- _How to complete this task_: Ignoring the pictures, copy the data exactly.

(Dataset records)
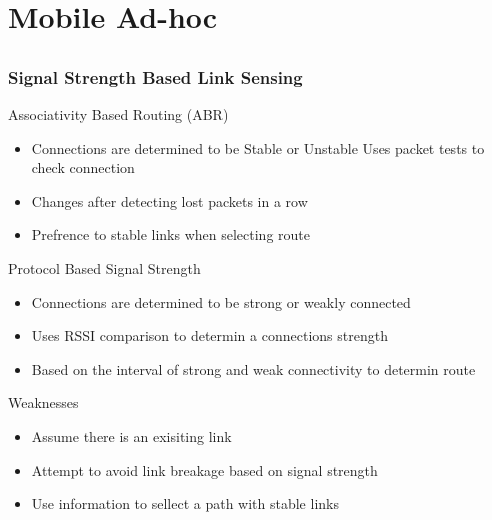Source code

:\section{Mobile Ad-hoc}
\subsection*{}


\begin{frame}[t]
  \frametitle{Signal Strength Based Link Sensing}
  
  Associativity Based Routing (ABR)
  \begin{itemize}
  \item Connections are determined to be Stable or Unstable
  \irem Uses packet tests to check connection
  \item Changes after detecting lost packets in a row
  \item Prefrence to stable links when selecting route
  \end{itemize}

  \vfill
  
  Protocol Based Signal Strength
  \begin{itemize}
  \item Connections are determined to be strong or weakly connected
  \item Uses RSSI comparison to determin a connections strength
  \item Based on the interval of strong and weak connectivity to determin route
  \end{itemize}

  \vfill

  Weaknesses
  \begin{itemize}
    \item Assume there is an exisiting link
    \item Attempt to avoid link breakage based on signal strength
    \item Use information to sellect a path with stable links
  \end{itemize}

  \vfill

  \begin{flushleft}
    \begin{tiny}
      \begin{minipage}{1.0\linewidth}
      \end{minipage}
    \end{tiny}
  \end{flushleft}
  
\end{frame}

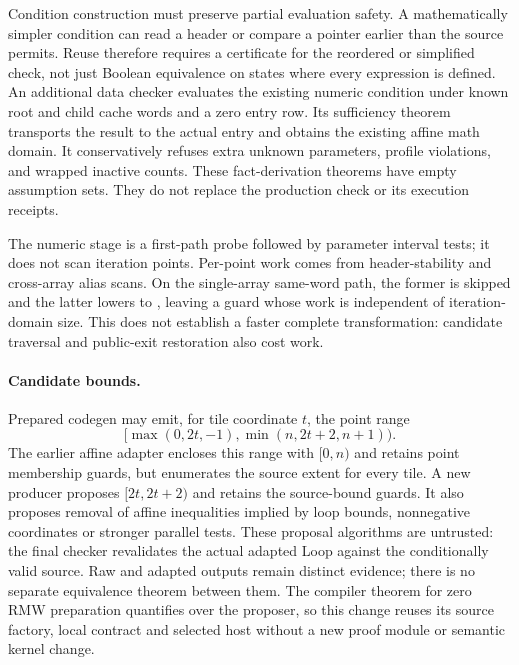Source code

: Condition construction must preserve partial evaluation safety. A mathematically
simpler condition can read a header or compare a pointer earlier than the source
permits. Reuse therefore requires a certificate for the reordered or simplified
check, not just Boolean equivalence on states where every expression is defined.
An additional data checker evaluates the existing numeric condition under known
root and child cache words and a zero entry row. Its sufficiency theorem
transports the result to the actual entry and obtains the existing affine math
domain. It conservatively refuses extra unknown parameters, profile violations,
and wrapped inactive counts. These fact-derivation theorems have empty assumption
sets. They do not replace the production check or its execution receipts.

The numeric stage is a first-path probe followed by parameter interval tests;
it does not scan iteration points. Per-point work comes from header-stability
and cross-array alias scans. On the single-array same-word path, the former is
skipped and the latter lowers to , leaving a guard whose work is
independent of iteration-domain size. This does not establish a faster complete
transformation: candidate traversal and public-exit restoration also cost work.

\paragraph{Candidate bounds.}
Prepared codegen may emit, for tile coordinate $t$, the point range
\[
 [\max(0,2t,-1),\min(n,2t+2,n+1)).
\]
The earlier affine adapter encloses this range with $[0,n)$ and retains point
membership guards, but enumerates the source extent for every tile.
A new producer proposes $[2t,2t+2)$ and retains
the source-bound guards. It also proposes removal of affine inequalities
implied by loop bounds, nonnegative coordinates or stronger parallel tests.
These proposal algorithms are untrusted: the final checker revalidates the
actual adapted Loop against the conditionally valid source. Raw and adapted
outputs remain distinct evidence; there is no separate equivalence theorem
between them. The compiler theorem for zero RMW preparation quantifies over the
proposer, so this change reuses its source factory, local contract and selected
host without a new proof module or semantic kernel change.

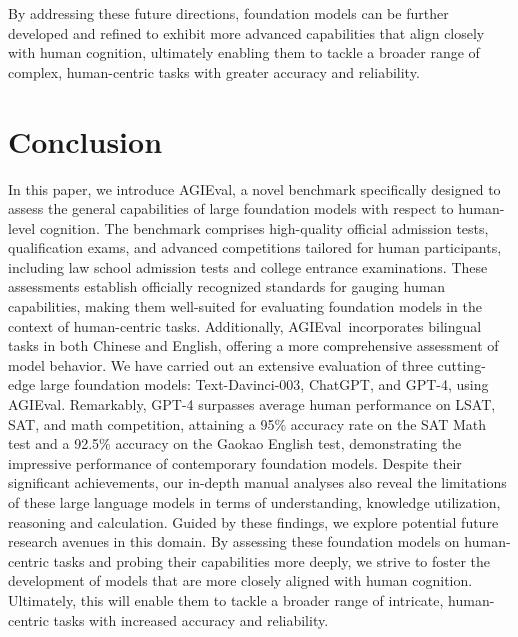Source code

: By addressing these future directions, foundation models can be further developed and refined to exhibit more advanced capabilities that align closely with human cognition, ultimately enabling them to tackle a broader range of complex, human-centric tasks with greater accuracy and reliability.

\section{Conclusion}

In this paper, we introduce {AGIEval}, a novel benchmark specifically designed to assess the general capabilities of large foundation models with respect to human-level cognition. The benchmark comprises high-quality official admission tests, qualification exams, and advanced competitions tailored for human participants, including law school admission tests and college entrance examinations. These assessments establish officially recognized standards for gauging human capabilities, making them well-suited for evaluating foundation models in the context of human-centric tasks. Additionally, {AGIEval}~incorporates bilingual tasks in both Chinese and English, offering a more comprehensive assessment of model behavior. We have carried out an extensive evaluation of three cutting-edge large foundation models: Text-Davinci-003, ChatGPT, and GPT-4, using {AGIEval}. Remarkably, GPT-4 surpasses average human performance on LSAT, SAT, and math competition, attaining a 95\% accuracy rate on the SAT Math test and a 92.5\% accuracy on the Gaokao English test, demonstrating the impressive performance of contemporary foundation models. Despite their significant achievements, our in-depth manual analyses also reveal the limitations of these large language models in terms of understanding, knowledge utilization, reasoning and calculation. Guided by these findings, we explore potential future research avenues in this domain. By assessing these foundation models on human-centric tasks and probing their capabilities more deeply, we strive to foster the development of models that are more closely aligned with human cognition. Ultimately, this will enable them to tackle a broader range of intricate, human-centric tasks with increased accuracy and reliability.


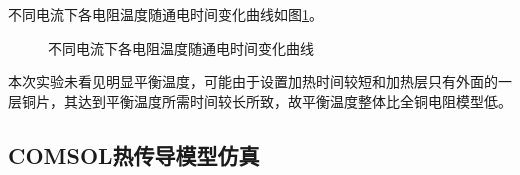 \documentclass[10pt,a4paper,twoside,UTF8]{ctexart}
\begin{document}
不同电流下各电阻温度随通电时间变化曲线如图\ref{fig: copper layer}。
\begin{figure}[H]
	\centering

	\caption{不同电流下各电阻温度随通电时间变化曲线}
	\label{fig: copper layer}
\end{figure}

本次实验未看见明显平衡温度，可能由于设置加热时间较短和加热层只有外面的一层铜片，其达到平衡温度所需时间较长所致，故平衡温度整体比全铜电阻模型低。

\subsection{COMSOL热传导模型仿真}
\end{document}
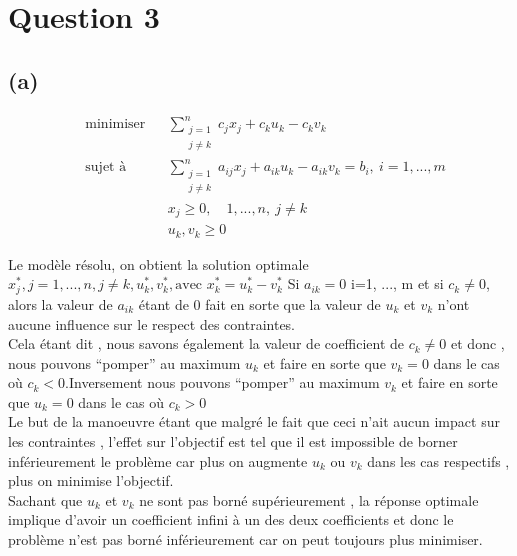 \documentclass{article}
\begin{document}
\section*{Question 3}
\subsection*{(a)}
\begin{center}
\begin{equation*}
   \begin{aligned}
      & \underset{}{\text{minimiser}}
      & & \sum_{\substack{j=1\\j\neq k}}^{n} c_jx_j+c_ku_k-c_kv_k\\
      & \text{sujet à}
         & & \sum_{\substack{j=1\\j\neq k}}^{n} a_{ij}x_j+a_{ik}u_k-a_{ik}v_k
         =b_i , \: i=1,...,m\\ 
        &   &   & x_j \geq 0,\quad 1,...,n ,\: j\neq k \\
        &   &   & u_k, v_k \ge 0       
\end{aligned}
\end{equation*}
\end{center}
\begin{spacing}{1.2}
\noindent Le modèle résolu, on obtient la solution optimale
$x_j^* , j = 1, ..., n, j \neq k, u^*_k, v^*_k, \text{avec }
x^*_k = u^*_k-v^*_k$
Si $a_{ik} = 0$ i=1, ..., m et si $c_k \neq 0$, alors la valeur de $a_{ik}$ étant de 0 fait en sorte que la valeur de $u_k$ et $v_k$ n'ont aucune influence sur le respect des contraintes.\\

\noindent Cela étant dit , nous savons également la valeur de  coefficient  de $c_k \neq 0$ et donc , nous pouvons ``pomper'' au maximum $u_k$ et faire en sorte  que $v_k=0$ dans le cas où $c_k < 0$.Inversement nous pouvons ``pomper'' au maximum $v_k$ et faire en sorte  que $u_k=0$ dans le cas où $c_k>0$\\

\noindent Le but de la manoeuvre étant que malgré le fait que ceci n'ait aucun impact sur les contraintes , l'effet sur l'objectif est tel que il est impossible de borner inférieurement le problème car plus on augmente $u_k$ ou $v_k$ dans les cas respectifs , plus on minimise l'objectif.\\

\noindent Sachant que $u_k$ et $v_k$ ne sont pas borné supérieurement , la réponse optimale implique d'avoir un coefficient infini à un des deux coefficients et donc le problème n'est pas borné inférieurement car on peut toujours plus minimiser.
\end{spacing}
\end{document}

- _Written response_:
Source code

:\section{Mobile Ad-hoc}
\subsection*{}


\begin{frame}[t]
  \frametitle{Signal Strength Based Link Sensing}
  
  Associativity Based Routing (ABR)
  \begin{itemize}
  \item Connections are determined to be Stable or Unstable
  \irem Uses packet tests to check connection
  \item Changes after detecting lost packets in a row
  \item Prefrence to stable links when selecting route
  \end{itemize}

  \vfill
  
  Protocol Based Signal Strength
  \begin{itemize}
  \item Connections are determined to be strong or weakly connected
  \item Uses RSSI comparison to determin a connections strength
  \item Based on the interval of strong and weak connectivity to determin route
  \end{itemize}

  \vfill

  Weaknesses
  \begin{itemize}
    \item Assume there is an exisiting link
    \item Attempt to avoid link breakage based on signal strength
    \item Use information to sellect a path with stable links
  \end{itemize}

  \vfill

  \begin{flushleft}
    \begin{tiny}
      \begin{minipage}{1.0\linewidth}
      \end{minipage}
    \end{tiny}
  \end{flushleft}
  
\end{frame}

Source code

: Condition construction must preserve partial evaluation safety. A mathematically
simpler condition can read a header or compare a pointer earlier than the source
permits. Reuse therefore requires a certificate for the reordered or simplified
check, not just Boolean equivalence on states where every expression is defined.
An additional data checker evaluates the existing numeric condition under known
root and child cache words and a zero entry row. Its sufficiency theorem
transports the result to the actual entry and obtains the existing affine math
domain. It conservatively refuses extra unknown parameters, profile violations,
and wrapped inactive counts. These fact-derivation theorems have empty assumption
sets. They do not replace the production check or its execution receipts.

The numeric stage is a first-path probe followed by parameter interval tests;
it does not scan iteration points. Per-point work comes from header-stability
and cross-array alias scans. On the single-array same-word path, the former is
skipped and the latter lowers to , leaving a guard whose work is
independent of iteration-domain size. This does not establish a faster complete
transformation: candidate traversal and public-exit restoration also cost work.

\paragraph{Candidate bounds.}
Prepared codegen may emit, for tile coordinate $t$, the point range
\[
 [\max(0,2t,-1),\min(n,2t+2,n+1)).
\]
The earlier affine adapter encloses this range with $[0,n)$ and retains point
membership guards, but enumerates the source extent for every tile.
A new producer proposes $[2t,2t+2)$ and retains
the source-bound guards. It also proposes removal of affine inequalities
implied by loop bounds, nonnegative coordinates or stronger parallel tests.
These proposal algorithms are untrusted: the final checker revalidates the
actual adapted Loop against the conditionally valid source. Raw and adapted
outputs remain distinct evidence; there is no separate equivalence theorem
between them. The compiler theorem for zero RMW preparation quantifies over the
proposer, so this change reuses its source factory, local contract and selected
host without a new proof module or semantic kernel change.

Source code

: By addressing these future directions, foundation models can be further developed and refined to exhibit more advanced capabilities that align closely with human cognition, ultimately enabling them to tackle a broader range of complex, human-centric tasks with greater accuracy and reliability.

\section{Conclusion}

In this paper, we introduce {AGIEval}, a novel benchmark specifically designed to assess the general capabilities of large foundation models with respect to human-level cognition. The benchmark comprises high-quality official admission tests, qualification exams, and advanced competitions tailored for human participants, including law school admission tests and college entrance examinations. These assessments establish officially recognized standards for gauging human capabilities, making them well-suited for evaluating foundation models in the context of human-centric tasks. Additionally, {AGIEval}~incorporates bilingual tasks in both Chinese and English, offering a more comprehensive assessment of model behavior. We have carried out an extensive evaluation of three cutting-edge large foundation models: Text-Davinci-003, ChatGPT, and GPT-4, using {AGIEval}. Remarkably, GPT-4 surpasses average human performance on LSAT, SAT, and math competition, attaining a 95\% accuracy rate on the SAT Math test and a 92.5\% accuracy on the Gaokao English test, demonstrating the impressive performance of contemporary foundation models. Despite their significant achievements, our in-depth manual analyses also reveal the limitations of these large language models in terms of understanding, knowledge utilization, reasoning and calculation. Guided by these findings, we explore potential future research avenues in this domain. By assessing these foundation models on human-centric tasks and probing their capabilities more deeply, we strive to foster the development of models that are more closely aligned with human cognition. Ultimately, this will enable them to tackle a broader range of intricate, human-centric tasks with increased accuracy and reliability.


 \documentclass[10pt,a4paper,twoside,UTF8]{ctexart}
\begin{document}
不同电流下各电阻温度随通电时间变化曲线如图\ref{fig: copper layer}。
\begin{figure}[H]
	\centering

	\caption{不同电流下各电阻温度随通电时间变化曲线}
	\label{fig: copper layer}
\end{figure}

本次实验未看见明显平衡温度，可能由于设置加热时间较短和加热层只有外面的一层铜片，其达到平衡温度所需时间较长所致，故平衡温度整体比全铜电阻模型低。

\subsection{COMSOL热传导模型仿真}
\end{document}
 \documentclass{article}
\begin{document}
\section*{Question 3}
\subsection*{(a)}
\begin{center}
\begin{equation*}
   \begin{aligned}
      & \underset{}{\text{minimiser}}
      & & \sum_{\substack{j=1\\j\neq k}}^{n} c_jx_j+c_ku_k-c_kv_k\\
      & \text{sujet à}
         & & \sum_{\substack{j=1\\j\neq k}}^{n} a_{ij}x_j+a_{ik}u_k-a_{ik}v_k
         =b_i , \: i=1,...,m\\ 
        &   &   & x_j \geq 0,\quad 1,...,n ,\: j\neq k \\
        &   &   & u_k, v_k \ge 0       
\end{aligned}
\end{equation*}
\end{center}
\begin{spacing}{1.2}
\noindent Le modèle résolu, on obtient la solution optimale
$x_j^* , j = 1, ..., n, j \neq k, u^*_k, v^*_k, \text{avec }
x^*_k = u^*_k-v^*_k$
Si $a_{ik} = 0$ i=1, ..., m et si $c_k \neq 0$, alors la valeur de $a_{ik}$ étant de 0 fait en sorte que la valeur de $u_k$ et $v_k$ n'ont aucune influence sur le respect des contraintes.\\

\noindent Cela étant dit , nous savons également la valeur de  coefficient  de $c_k \neq 0$ et donc , nous pouvons ``pomper'' au maximum $u_k$ et faire en sorte  que $v_k=0$ dans le cas où $c_k < 0$.Inversement nous pouvons ``pomper'' au maximum $v_k$ et faire en sorte  que $u_k=0$ dans le cas où $c_k>0$\\

\noindent Le but de la manoeuvre étant que malgré le fait que ceci n'ait aucun impact sur les contraintes , l'effet sur l'objectif est tel que il est impossible de borner inférieurement le problème car plus on augmente $u_k$ ou $v_k$ dans les cas respectifs , plus on minimise l'objectif.\\

\noindent Sachant que $u_k$ et $v_k$ ne sont pas borné supérieurement , la réponse optimale implique d'avoir un coefficient infini à un des deux coefficients et donc le problème n'est pas borné inférieurement car on peut toujours plus minimiser.
\end{spacing}
\end{document}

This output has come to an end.